Now that my own proposal to re-write the entire code in Perl again was
met with great resistance, I propose to at least create an entirely new
database structure, and then adapt the current code to it. I have
studied the current database structure and see the following rather
severe problems with it:
* BLOBs that store article text are combined in the same table as
meta-data (e.g. date, username of a change, change summary, minor flag,
etc.). This is bad because variable-length fields like BLOBs negatively
affect the performance of reading the table. Pages like the watchlist
should not have to bother with variable-length data such as article text
and would run a lot faster if they could get their data entirely from
fixed-length rows.
* Currently, all user properties and preferences, as well as article
properties, are columns in a table. Although this is not a problem in
terms of DB-reading performance, introducing a new user preference or
other enhancements involve adding a new column, and adding a new column
becomes extremely database-intensive as the database grows. LiveJournal
uses a very clever system that will easily remedy this. One table,
'userproplist', stores the possible user properties (userprops), and
another table, 'userprop', stores what user has what userprop with what
value. This way all that is needed for adding a new userprop is adding a
single row to the 'userproplist' table. The same would analogously apply
to articleprops. Once we have that, the user table will hopefully remain
very small (in terms of number of columns), so looking up a username (to
name just an example) would be ridiculously efficient.
* BLOBs that fulfill the same function (article text) are scattered
across two tables (cur and old). This is bad because it means
variable-length text has to be moved across tables on every edit. Very
slow. Better to give every version/revision of an article (i.e. each
item of article text) a permanent ID and use those IDs in the 'cur' and
'old' tables instead. Then have one large table, 'articletext' perhaps,
mapping the IDs to their actual BLOBs. This eliminates the need to ever
delete a BLOB (except perhaps when actually deleting an article with all
its history, which is rare enough). Additionally, there isn't really a
need for separate 'cur' and 'old' tables, especially when MemCacheD can
take care of most recent versions.
* You are using a 'recentchanges' table which, I presume, gets also
updated with every edit. This, I assume is the idea behind it, allows
the 'Recent Changes' page to quickly grab the most recent changes
without having to find them elsewhere in the DB. Contrary to intuition,
this is a bad idea. It is always a better idea to optimise for less DB
writes even if it means a few more DB reads, because writes are so much
slower. (I am so sure of this because LiveJournal has made these
experiences with their "Friends Page": grabbing entries from all the
friends' journals all over the place in the DB is faster than updating a
"hint table" with every newly created entry.)
In addition to these existing problems, of course there are things the
database cannot currently handle, but were planned. While we're changing
the DB, we could also add the following functionality to it:
* Store translated website text, so translators don't have to dig
through PHP code and submit a file to the mailing list.

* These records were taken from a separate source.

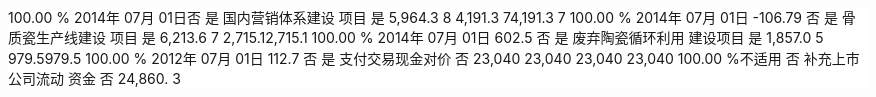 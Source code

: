 100.00
%
2014年
07月
01日否
是
国内营销体系建设
项目
是
5,964.3
8
4,191.3
74,191.3
7
100.00
%
2014年
07月
01日
-106.79
否
是
骨质瓷生产线建设
项目
是
6,213.6
7
2,715.12,715.1
100.00
%
2014年
07月
01日
602.5
否
是
废弃陶瓷循环利用
建设项目
是
1,857.0
5
979.5979.5
100.00
%
2012年
07月
01日
112.7
否
是
支付交易现金对价
否
23,040
23,040
23,040
23,040
100.00
%不适用
否
补充上市公司流动
资金
否
24,860.
3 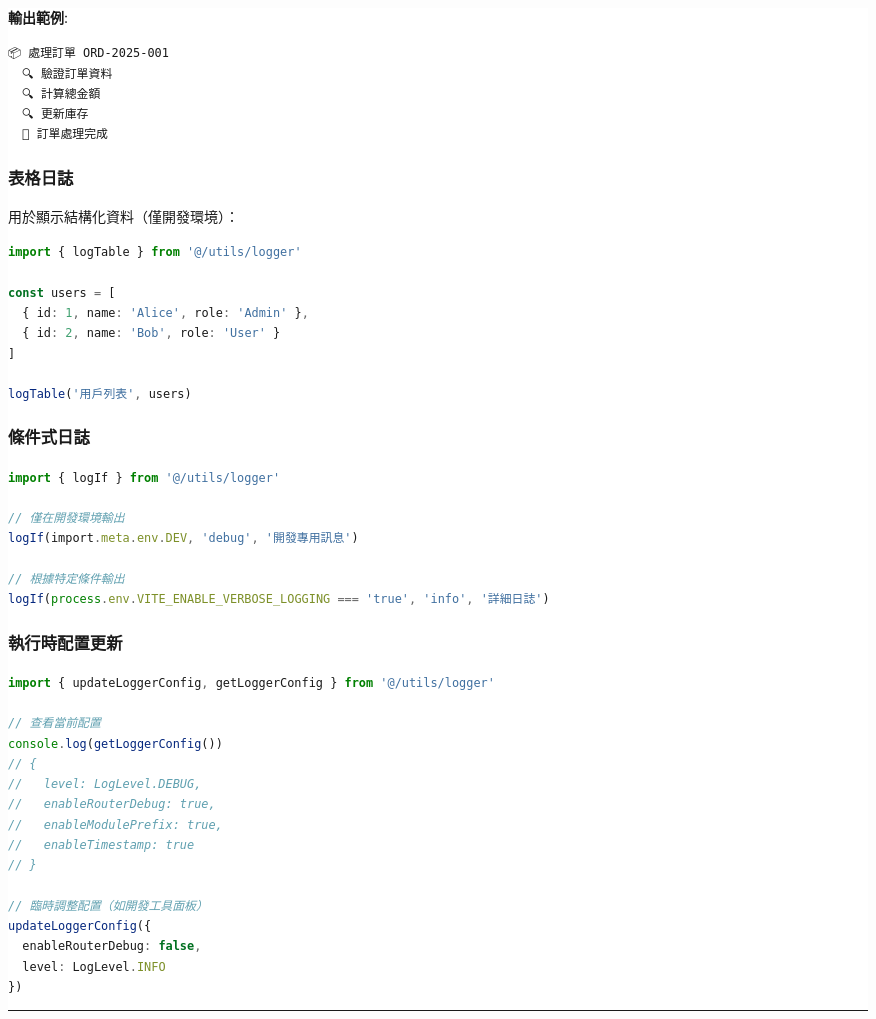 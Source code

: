 **輸出範例**:
```
📦 處理訂單 ORD-2025-001
  🔍 驗證訂單資料
  🔍 計算總金額
  🔍 更新庫存
  🔧 訂單處理完成
```

### 表格日誌

用於顯示結構化資料（僅開發環境）：

```typescript
import { logTable } from '@/utils/logger'

const users = [
  { id: 1, name: 'Alice', role: 'Admin' },
  { id: 2, name: 'Bob', role: 'User' }
]

logTable('用戶列表', users)
```

### 條件式日誌

```typescript
import { logIf } from '@/utils/logger'

// 僅在開發環境輸出
logIf(import.meta.env.DEV, 'debug', '開發專用訊息')

// 根據特定條件輸出
logIf(process.env.VITE_ENABLE_VERBOSE_LOGGING === 'true', 'info', '詳細日誌')
```

### 執行時配置更新

```typescript
import { updateLoggerConfig, getLoggerConfig } from '@/utils/logger'

// 查看當前配置
console.log(getLoggerConfig())
// {
//   level: LogLevel.DEBUG,
//   enableRouterDebug: true,
//   enableModulePrefix: true,
//   enableTimestamp: true
// }

// 臨時調整配置（如開發工具面板）
updateLoggerConfig({
  enableRouterDebug: false,
  level: LogLevel.INFO
})
```

--- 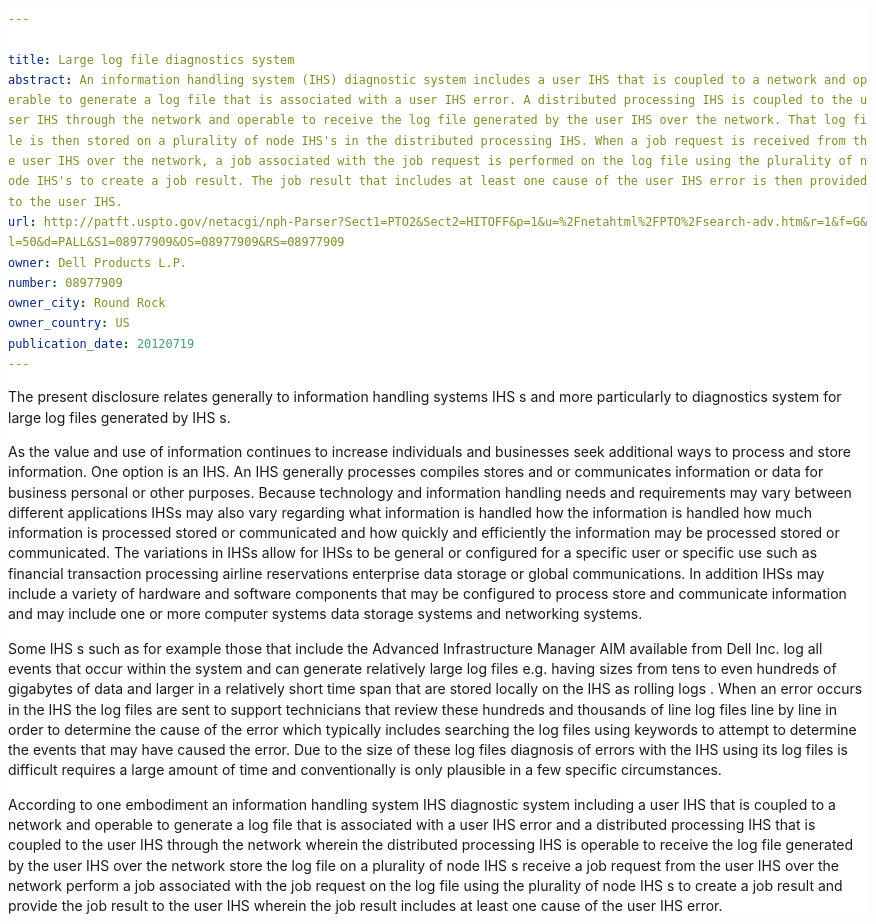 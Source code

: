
 ```yaml
---

title: Large log file diagnostics system
abstract: An information handling system (IHS) diagnostic system includes a user IHS that is coupled to a network and operable to generate a log file that is associated with a user IHS error. A distributed processing IHS is coupled to the user IHS through the network and operable to receive the log file generated by the user IHS over the network. That log file is then stored on a plurality of node IHS's in the distributed processing IHS. When a job request is received from the user IHS over the network, a job associated with the job request is performed on the log file using the plurality of node IHS's to create a job result. The job result that includes at least one cause of the user IHS error is then provided to the user IHS.
url: http://patft.uspto.gov/netacgi/nph-Parser?Sect1=PTO2&Sect2=HITOFF&p=1&u=%2Fnetahtml%2FPTO%2Fsearch-adv.htm&r=1&f=G&l=50&d=PALL&S1=08977909&OS=08977909&RS=08977909
owner: Dell Products L.P.
number: 08977909
owner_city: Round Rock
owner_country: US
publication_date: 20120719
---
```

The present disclosure relates generally to information handling systems IHS s and more particularly to diagnostics system for large log files generated by IHS s.

As the value and use of information continues to increase individuals and businesses seek additional ways to process and store information. One option is an IHS. An IHS generally processes compiles stores and or communicates information or data for business personal or other purposes. Because technology and information handling needs and requirements may vary between different applications IHSs may also vary regarding what information is handled how the information is handled how much information is processed stored or communicated and how quickly and efficiently the information may be processed stored or communicated. The variations in IHSs allow for IHSs to be general or configured for a specific user or specific use such as financial transaction processing airline reservations enterprise data storage or global communications. In addition IHSs may include a variety of hardware and software components that may be configured to process store and communicate information and may include one or more computer systems data storage systems and networking systems.

Some IHS s such as for example those that include the Advanced Infrastructure Manager AIM available from Dell Inc. log all events that occur within the system and can generate relatively large log files e.g. having sizes from tens to even hundreds of gigabytes of data and larger in a relatively short time span that are stored locally on the IHS as rolling logs . When an error occurs in the IHS the log files are sent to support technicians that review these hundreds and thousands of line log files line by line in order to determine the cause of the error which typically includes searching the log files using keywords to attempt to determine the events that may have caused the error. Due to the size of these log files diagnosis of errors with the IHS using its log files is difficult requires a large amount of time and conventionally is only plausible in a few specific circumstances.

According to one embodiment an information handling system IHS diagnostic system including a user IHS that is coupled to a network and operable to generate a log file that is associated with a user IHS error and a distributed processing IHS that is coupled to the user IHS through the network wherein the distributed processing IHS is operable to receive the log file generated by the user IHS over the network store the log file on a plurality of node IHS s receive a job request from the user IHS over the network perform a job associated with the job request on the log file using the plurality of node IHS s to create a job result and provide the job result to the user IHS wherein the job result includes at least one cause of the user IHS error.
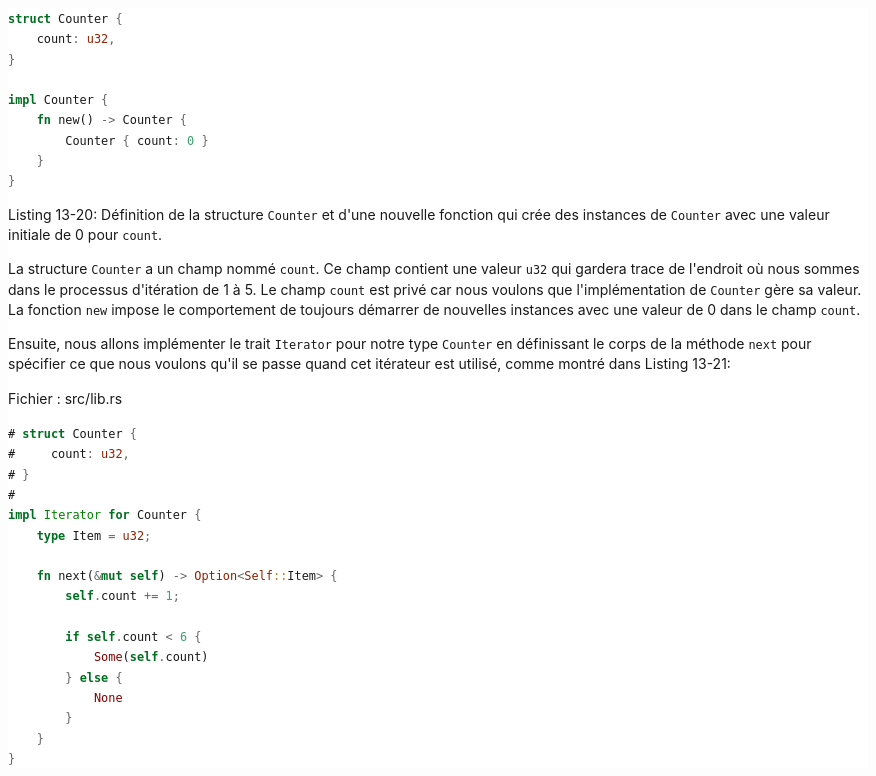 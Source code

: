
 ```rust
struct Counter {
    count: u32,
}

impl Counter {
    fn new() -> Counter {
        Counter { count: 0 }
    }
}
```



<span class="caption">Listing 13-20: Définition de la structure `Counter` et
d'une nouvelle fonction qui crée des instances de `Counter` avec une valeur
initiale de 0 pour `count`.</span>



La structure `Counter` a un champ nommé `count`. Ce champ contient une valeur
`u32` qui gardera trace de l'endroit où nous sommes dans le processus
d'itération de 1 à 5. Le champ `count` est privé car nous voulons que
l'implémentation de `Counter` gère sa valeur. La fonction `new` impose le
comportement de toujours démarrer de nouvelles instances avec une valeur de 0
dans le champ `count`.



Ensuite, nous allons implémenter le trait `Iterator` pour notre type `Counter`
en définissant le corps de la méthode `next` pour spécifier ce que nous voulons
qu'il se passe quand cet itérateur est utilisé, comme montré dans Listing 13-21:



<span class="filename">Fichier : src/lib.rs</span>



```rust
# struct Counter {
#     count: u32,
# }
#
impl Iterator for Counter {
    type Item = u32;

    fn next(&mut self) -> Option<Self::Item> {
        self.count += 1;

        if self.count < 6 {
            Some(self.count)
        } else {
            None
        }
    }
}
```
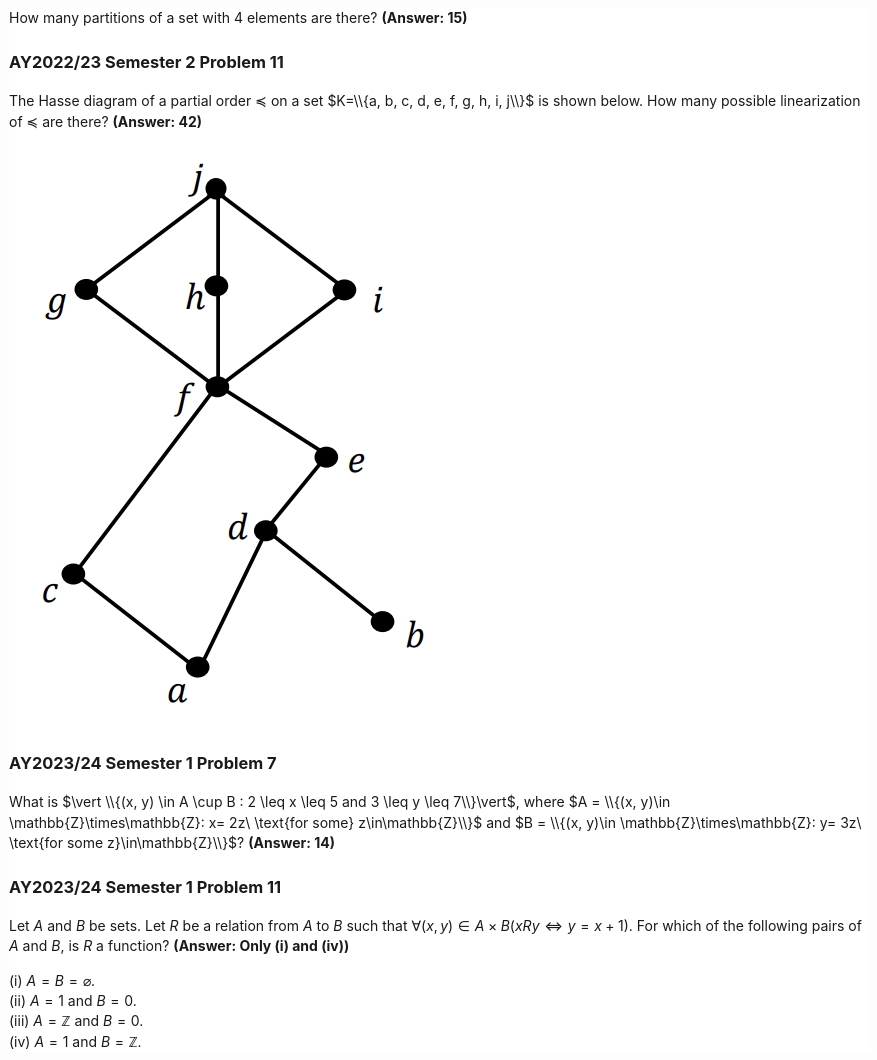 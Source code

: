 How many partitions of a set with 4 elements are there? **(Answer: 15)**

### AY2022/23 Semester 2 Problem 11

The Hasse diagram of a partial order $\preceq$ on a set $K=\\{a, b, c, d, e, f, g, h, i, j\\}$ is shown below. How many possible linearization of $\preceq$ are there? **(Answer: 42)**

![Hasse Diagram of $\preceq$ on the set $K$](hasse_diagram.webp)

### AY2023/24 Semester 1 Problem 7

What is $\vert \\{(x, y) \in A \cup B : 2 \leq x \leq 5 and 3 \leq y \leq 7\\}\vert$, where $A = \\{(x, y)\in \mathbb{Z}\times\mathbb{Z}: x= 2z\ \text{for some} z\in\mathbb{Z}\\}$ and
$B = \\{(x, y)\in \mathbb{Z}\times\mathbb{Z}: y= 3z\ \text{for some z}\in\mathbb{Z}\\}$? **(Answer: 14)**

### AY2023/24 Semester 1 Problem 11

Let $A$ and $B$ be sets. Let $R$ be a relation from $A$ to $B$ such that $\forall(x, y) \in A \times B (x R y \iff y = x + 1).$ For which of the following pairs of $A$ and $B$, is $R$ a function? **(Answer: Only (i) and (iv))**

(i) $A = B = \varnothing$. <br>
(ii) $A = {1}$ and $B = {0}$. <br>
(iii) $A = \mathbb{Z}$ and $B = {0}$. <br>
(iv) $A = {1}$ and $B = \mathbb{Z}$.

* A global table for bidirectional inter-wiki links. People should not
have to add the same link to so many articles. In fact, taking this a
step further, people should not even have to enter text like
'[[fr:démocratie]]' into the article text when it's not part of the
article text. There should be drop-downs underneath the big textbox
listing languages, and little text boxes next to them for the target
article name.
Are you all still convinced that adapting the current code to all these
radical changes is easier than rewriting it all from scratch? :-)
Anyway. I'm tired.
I'm going to bed.
Good night.
Timwi